Just a quick note that this short story is a bit more horror-y than the normal Sunday Short Stories vibe.
Always remember to make some time for yourself. π
It’s late.
Slumber’s bow creaks upon frigid seas as the familiar tremble of an approaching migraine crawls from the deep like something formless and unknown. I lay still and know that respite will not return to me. It is one o’clock, less than an hour of sleep.
Kicking the woollen blanket from my legs, I sit for a moment upon the side of my bed and feel the cool of the night’s quietude coil around the floorboards of my room. As if like a fog, the air around my floor has a dampened sheen in the arc of the moon that shines across it in a solitary beam.

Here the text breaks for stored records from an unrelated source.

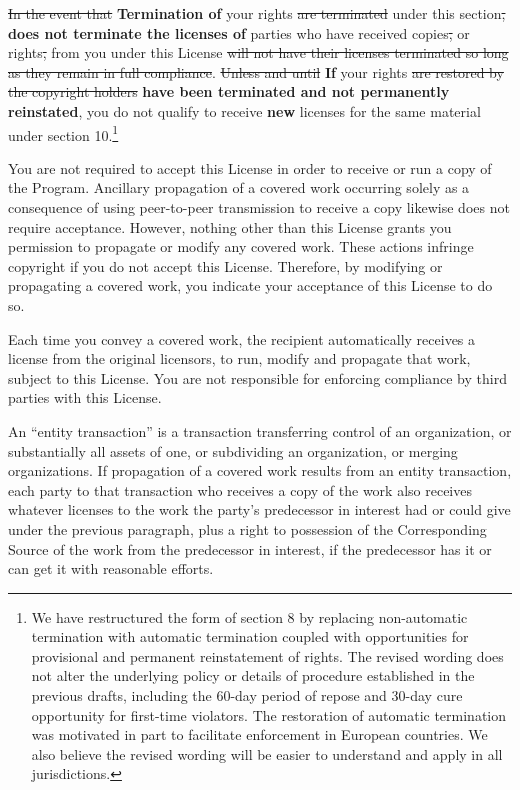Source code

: \documentclass[11pt]{article}
\newcounter{v2section}
\newcounter{v3section}
\begin{document}
   \sout{In the event that} \textbf{Termination of} your rights
 \sout{are terminated} under this section\sout{,} \textbf{does not
 terminate the licenses of} parties who have received copies\sout{,} or
 rights\sout{,} from you under this License \sout{will not have their
 licenses terminated so long as they remain in full compliance}.
 \sout{Unless and until} \textbf{If} your rights \sout{are restored by
 the copyright holders} \textbf{have been terminated and not permanently
 reinstated}, you do not qualify to receive \textbf{new} licenses for
 the same material under section 10.\footnote{We have restructured the
 form of section 8 by replacing non-automatic termination with automatic
 termination coupled with opportunities for provisional and permanent
 reinstatement of rights.  The revised wording does not alter the
 underlying policy or details of procedure established in the previous
 drafts, including the 60-day period of repose and 30-day cure
 opportunity for first-time violators.  The restoration of automatic
 termination was motivated in part to facilitate enforcement in European
 countries.  We also believe the revised wording will be easier to
 understand and apply in all jurisdictions.}


  You are not required to accept this License in order to receive or run
a copy of the Program.  Ancillary propagation of a covered work
occurring solely as a consequence of using peer-to-peer transmission to
receive a copy likewise does not require acceptance.  However, nothing
other than this License grants you permission to propagate or modify any
covered work.  These actions infringe copyright if you do not accept
this License.  Therefore, by modifying or propagating a covered work,
you indicate your acceptance of this License to do so.


  Each time you convey a covered work, the recipient automatically
receives a license from the original licensors, to run, modify and
propagate that work, subject to this License.  You are not responsible
for enforcing compliance by third parties with this License.

  An ``entity transaction'' is a transaction transferring control of an
organization, or substantially all assets of one, or subdividing an
organization, or merging organizations.  If propagation of a covered
work results from an entity transaction, each party to that transaction
who receives a copy of the work also receives whatever licenses to the
work the party's predecessor in interest had or could give under the
previous paragraph, plus a right to possession of the Corresponding
Source of the work from the predecessor in interest, if the predecessor
has it or can get it with reasonable efforts.
\end{document}
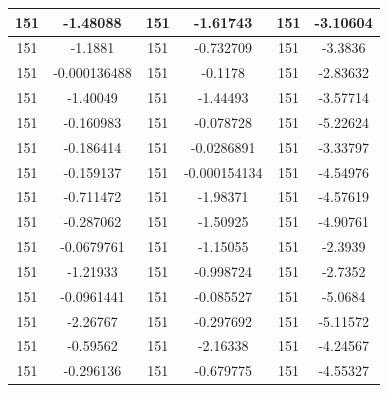 \documentclass{article}
\begin{document}
\begin{tabular}{cccccc}
151&-1.48088&151&-1.61743&151&-3.10604 \\ \hline
151&-1.1881&151&-0.732709&151&-3.3836 \\ \hline
151&-0.000136488&151&-0.1178&151&-2.83632 \\ \hline
151&-1.40049&151&-1.44493&151&-3.57714 \\ \hline
151&-0.160983&151&-0.078728&151&-5.22624 \\ \hline
151&-0.186414&151&-0.0286891&151&-3.33797 \\ \hline
151&-0.159137&151&-0.000154134&151&-4.54976 \\ \hline
151&-0.711472&151&-1.98371&151&-4.57619 \\ \hline
151&-0.287062&151&-1.50925&151&-4.90761 \\ \hline
151&-0.0679761&151&-1.15055&151&-2.3939 \\ \hline
151&-1.21933&151&-0.998724&151&-2.7352 \\ \hline
151&-0.0961441&151&-0.085527&151&-5.0684 \\ \hline
151&-2.26767&151&-0.297692&151&-5.11572 \\ \hline
151&-0.59562&151&-2.16338&151&-4.24567 \\ \hline
151&-0.296136&151&-0.679775&151&-4.55327 \\ \hline
\end{tabular}
\end{document}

It is a silver mist composite of rime, a vision of the limbo between being and not. The air stirs and I presume the radiator to have failed again.
Standing, the frost of the floorboards rouses me somewhat as each joint in my feet cries out in ache as the memory of the day’s work and the one ahead becomes more acute. My eyes are rasp dry; had I been crying?
Two pounding thumps are a sudden shock to my temple. A distant ringing begins in my left ear as the loss of balance preludes another migraine’s appearance. I fall heavily upon my hip as if pulled sideward by the pain, my back begins to shudder with fatigue. Two weeks without an excavator, two weeks of digging by hand, things that needed to have been completed, things have been forgotten. Had I eaten today?
Vision returns from blur and a hacking cough shakes each last drop of resonance from the departing attack. It was a short affliction but unguided by the hand of mercy. I cradle my head and rise, the air is sharper now, the dull green of a digital clock paints the corridor towards my kitchen weakly. I try to turn on a light but cannot find the switch. It is dark; I walk wearily forward.
Water tumbles from the faucet behind the echo of a groaning pipe. I take two aspirin and struggle to keep the harsh water from creating another attack. A tension of death’s grip twists and tears within my head but, thankfully, abates after a moment of tremor. I breath and hear the engine of a car outside fire into life.
My kitchen is a small and feels lonely in the lateness of the hour. White tiles and crumbling grout, a chipped benchtop, and four rendered walls that enclose me from the outside. There is a window to my left wall, locked, but installed high enough that it is of more use as porthole for natural light than for a view.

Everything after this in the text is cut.